Walt Crawford chided me — rightly so — for yesterday's Is the Writing on the Wall for the Integrated Library System? post. My choice of language was, admittedly, sloppy. I was fired up last night...distracted, if you will, by what was happening at a really good conference. Please allow me the chance to redeem my argument.

In academic libraries, in my experience, there has been a decline in the use of library catalogs. This experience could be verified in the ARL supplementary statistics for at least that population of libraries (I think those numbers are password-protected, so it might be a challenge to try to use them). When I get back on the ground and have some time, I will either offer confirmation of that supposition or retract it.

I will dismiss the notion of asking reference librarians how they see users using the catalog because they are too close to the issue. I believe, to use a phrase from Clayton Christensen's Innovator's Dilemma, that the library community is facing disruptive innovation — the first it has had to deal with in quite some time. And, according to Christensen's model, one of the traps encountered when faced with disruptive innovation is listening too closely to customers (implying here that reference librarians are one of the key customers of the catalog). Listening to customers tends to drive a product into "performance oversupply" with lots of features and tweaks that most customers don't really want yet still pay for because there is not yet an alternative. The suppliers are acting rationally, too — after all, what supplier wouldn't want to meet all of the desires of its squeakiest wheels?
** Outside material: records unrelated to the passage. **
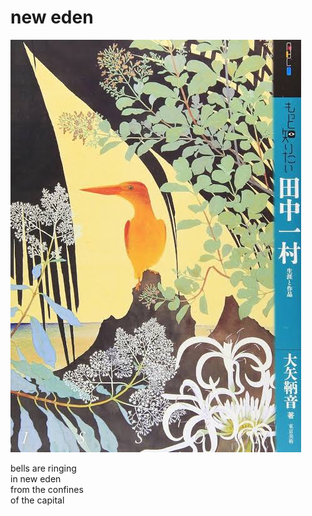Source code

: # new eden
![new eden](images/new%20eden.jpeg)

bells are ringing<br/>
in new eden<br/>
from the confines<br/>
of the capital<br/>

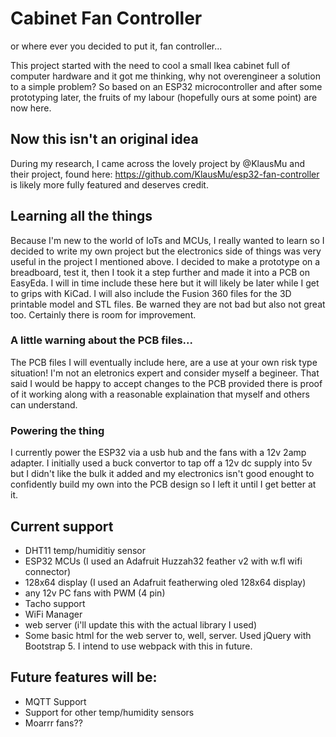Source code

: # Cabinet Fan Controller
or where ever you decided to put it, fan controller...

This project started with the need to cool a small Ikea cabinet full of computer hardware and it got me thinking, why not overengineer a solution to a simple problem?
So based on an ESP32 microcontroller and after some prototyping later, the fruits of my labour (hopefully ours at some point) are now here.

## Now this isn't an original idea
During my research, I came across the lovely project by @KlausMu and their project, found here: https://github.com/KlausMu/esp32-fan-controller is likely more fully featured and deserves credit. 

## Learning all the things
Because I'm new to the world of IoTs and MCUs, I really wanted to learn so I decided to write my own project but the electronics side of things was very useful in the project I mentioned above.
I decided to make a prototype on a breadboard, test it, then I took it a step further and made it into a PCB on EasyEda. I will in time include these here but it will likely be later while I get to grips with KiCad.
I will also include the Fusion 360 files for the 3D printable model and STL files. Be warned they are not bad but also not great too. Certainly there is room for improvement.

### A little warning about the PCB files... 
The PCB files I will eventually include here, are a use at your own risk type situation! I'm not an eletronics expert and consider myself a begineer. That said I would be happy to accept changes to the PCB provided there is proof of it working along with a reasonable explaination that myself and others can understand.

### Powering the thing
I currently power the ESP32 via a usb hub and the fans with a 12v 2amp adapter. I initially used a buck convertor to tap off a 12v dc supply into 5v but I didn't like the bulk it added and my electronics isn't good enought to confidently build my own into the PCB design so I left it until I get better at it.

## Current support
* DHT11 temp/humiditiy sensor
* ESP32 MCUs (I used an Adafruit Huzzah32 feather v2 with w.fl wifi connector)
* 128x64 display (I used an Adafruit featherwing oled 128x64 display)
* any 12v PC fans with PWM (4 pin)
* Tacho support 
* WiFi Manager
* web server (i'll update this with the actual library I used)
* Some basic html for the web server to, well, server. Used jQuery with Bootstrap 5. I intend to use webpack with this in future.

## Future features will be:
* MQTT Support
* Support for other temp/humidity sensors
* Moarrr fans??
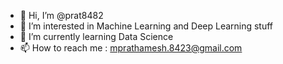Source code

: - 👋 Hi, I’m @prat8482
- 👀 I’m interested in Machine Learning and Deep Learning stuff
- 🌱 I’m currently learning Data Science
- 📫 How to reach me : mprathamesh.8423@gmail.com

<!---
prat8482/prat8482 is a ✨ special ✨ repository because its `README.md` (this file) appears on your GitHub profile.
You can click the Preview link to take a look at your changes.
--->
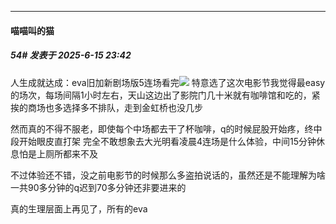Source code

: ﻿
*****

####  喵喵叫的猫  
##### 54#       发表于 2025-6-15 23:42

人生成就达成：eva旧加新剧场版5连场看完<img src="https://static.stage1st.com/image/smiley/face2017/001.png" referrerpolicy="no-referrer">
特意选了这次电影节我觉得最easy的场次，每场间隔1小时左右，天山这边出了影院门几十米就有咖啡馆和吃的，紧挨的商场也多选择多不排队，走到金虹桥也没几步

然而真的不得不服老，即使每个中场都去干了杯咖啡，q的时候屁股开始疼，终中段开始眼皮直打架
完全不敢想象去大光明看凌晨4连场是什么体验，中间15分钟休息怕是上厕所都来不及

不过体验还不错，没之前电影节的时候那么多盗拍说话的，虽然还是不能理解为啥一共90多分钟的q迟到70多分钟还非要进来的

真的生理层面上再见了，所有的eva

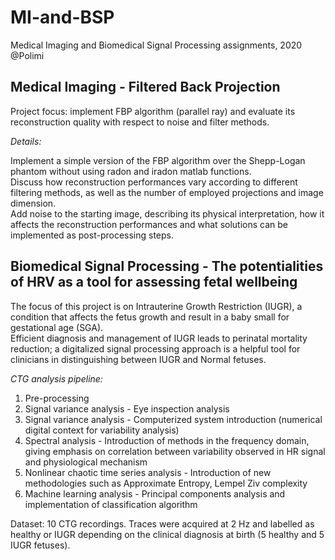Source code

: # MI-and-BSP
Medical Imaging and Biomedical Signal Processing assignments, 2020 @Polimi

## Medical Imaging - Filtered Back Projection
Project focus: implement FBP algorithm (parallel ray) and evaluate its reconstruction quality with respect to noise and filter methods.

*Details:*

Implement a simple version of the FBP algorithm over the Shepp-Logan phantom without using radon and iradon matlab functions. \
Discuss how reconstruction performances vary according to different filtering methods, as well as the number of employed projections and image dimension. \
Add noise to the starting image, describing its physical interpretation, how it affects the reconstruction performances and what solutions can be implemented as post-processing steps.

## Biomedical Signal Processing - The potentialities of HRV as a tool for assessing fetal wellbeing
The focus of this project is on Intrauterine Growth Restriction (IUGR), a condition that affects the fetus growth and result in a baby small for gestational age (SGA). \
Efficient diagnosis and management of IUGR leads to perinatal mortality reduction; a digitalized signal processing approach is a helpful tool for clinicians in distinguishing between IUGR and Normal fetuses.

*CTG analysis pipeline:*
1. Pre-processing
2. Signal variance analysis - Eye inspection analysis
3. Signal variance analysis - Computerized system introduction (numerical digital context for variability analysis)
4. Spectral analysis - Introduction of methods in the frequency domain, giving emphasis on correlation between variability observed in HR signal and physiological mechanism
5. Nonlinear chaotic time series analysis - Introduction of new methodologies such as Approximate Entropy, Lempel Ziv complexity
6. Machine learning analysis - Principal components analysis and implementation of classification algorithm

Dataset: 10 CTG recordings. Traces were acquired at 2 Hz and labelled as healthy or IUGR depending on the clinical diagnosis at birth (5 healthy and 5 IUGR fetuses).
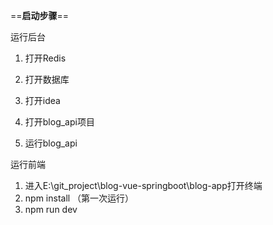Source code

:



==**启动步骤**==

运行后台

1. 打开Redis

2. 打开数据库 

3. 打开idea

4. 打开blog_api项目

5. 运行blog_api

运行前端

1. 进入E:\git_project\blog-vue-springboot\blog-app打开终端
2. npm install （第一次运行）
3. npm run dev



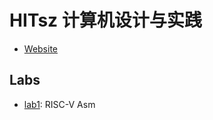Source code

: # HITsz 计算机设计与实践

* [Website](https://hitsz-cslab.gitee.io/cpu/)

## Labs

* [lab1](./lab1): RISC-V Asm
I ask you — does that sound at all like your most favorite (or least favorite, as the case might be) OPAC supplier? Therein lies the trap -- not only for libraries but also for the library software vendors.

Listening to ourselves (librarians in general) is what is getting us into this situation in the first place. We keep focusing on increasingly small improvements with a relatively low return on investment while users of a whole new modality of communication (call it "Web 2.0", if you will) look over their shoulder (if we’re lucky) and wonder why we’re not keeping up.

You stated: "I frankly find it unbelievable that OPACs aren’t being used. Of course they are." Agreed. They are being used. OPACs are very effective at figuring out whether your library has a known item as well as what titles your library holds by a known author.

You asked: "Are they being used as often or in the ways librarians might like them to be?" Well, I don't know about the profession in general but I'm guessing not because instructional sessions surrounding the use of the catalog continue (again, primarily in the academic library space) and even librarians will admit to using Amazon or BN.com or the like to find an item they are looking for.

[Since you are not running an OPAC, Walt, I suspect these three questions will have to be in the abstract for you (should you choose to comment).] I'll ask: "Are they being used as effectively as they could be?" And related: "Does their current use justify their on-going expense?" And lastly: "When is the last time someone thanked you for a new feature you worked hard to get into your system?" If it has been too long, what should we do about it?